TO DO: Report every line in the listing below where the string "canonicalization" shows up.

SOURCE RECORDS:
##############################
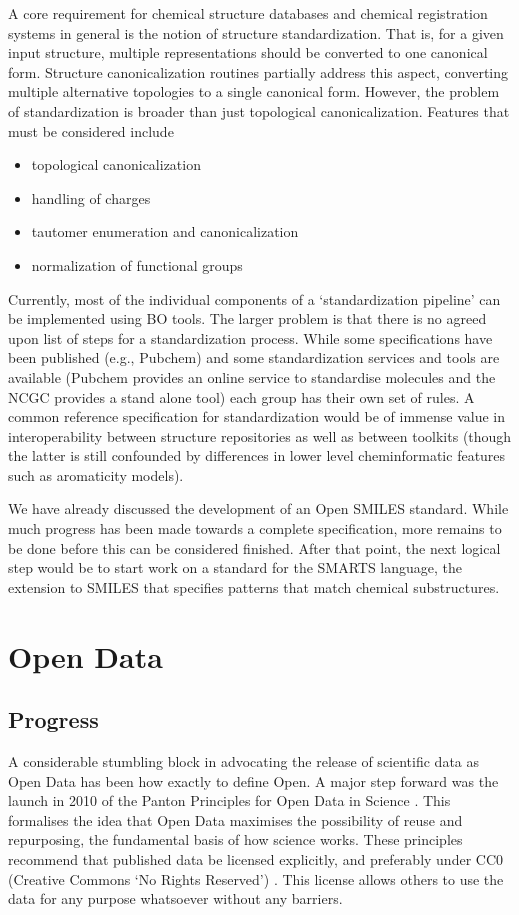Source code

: \documentclass[10pt]{bmc_article}
\newenvironment{bmcformat}{\begin{raggedright}\baselineskip20pt\sloppy\setboolean{publ}{false}}{\end{raggedright}\baselineskip20pt\sloppy}
\begin{document}
\begin{bmcformat}
A core requirement for chemical structure databases and chemical
registration systems in general is the notion of structure
standardization.  That is,  for a given input structure, multiple
representations should be converted to one canonical form. 
Structure canonicalization routines partially address this aspect,
converting multiple alternative topologies to a single canonical
form. However, the problem of standardization is broader than just
topological canonicalization. Features that must be considered include
\begin{itemize}
\item topological canonicalization
\item handling of charges
\item tautomer enumeration and canonicalization
\item normalization of functional groups
\end{itemize}
Currently, most of the individual components of a `standardization
pipeline' can be implemented using BO tools. The larger problem is
that there is no agreed upon list of steps for a standardization
process. While some specifications have been published (e.g., Pubchem)
and some standardization services and tools are available (Pubchem
provides an online service to standardise molecules and the NCGC
provides a stand alone tool) each group has their own set of rules. A
common reference specification for standardization would be of immense
value in interoperability between structure repositories as well as
between toolkits (though the latter is still confounded by differences
in lower level cheminformatic features such as aromaticity models).

We have already discussed the development of an Open SMILES standard. While much progress has been made towards a complete specification, more remains to be done before this can be considered finished. After that point, the next logical step would be to start work on a standard for the SMARTS language, the extension to SMILES that specifies patterns that match chemical substructures.

\section*{Open Data}
  \subsection*{Progress}

A considerable stumbling block in advocating the release of scientific
data as Open Data has been how exactly to define Open. A major step
forward was the launch in 2010 of the Panton Principles for Open Data
in Science \cite{WebPanton}. This formalises the idea that Open Data maximises the
possibility of reuse and repurposing, the fundamental basis
of how science works. These principles recommend that published data
be licensed explicitly, and preferably under CC0 (Creative Commons `No
Rights Reserved') \cite{WebCC0}. This license allows others to use the data for any
purpose whatsoever without any barriers.


\end{bmcformat}
\end{document}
##############################
EXERCISE OUTPUT:
Structure canonicalization routines partially address this aspect,
topological canonicalization. Features that must be considered include
\item topological canonicalization
\item tautomer enumeration and canonicalization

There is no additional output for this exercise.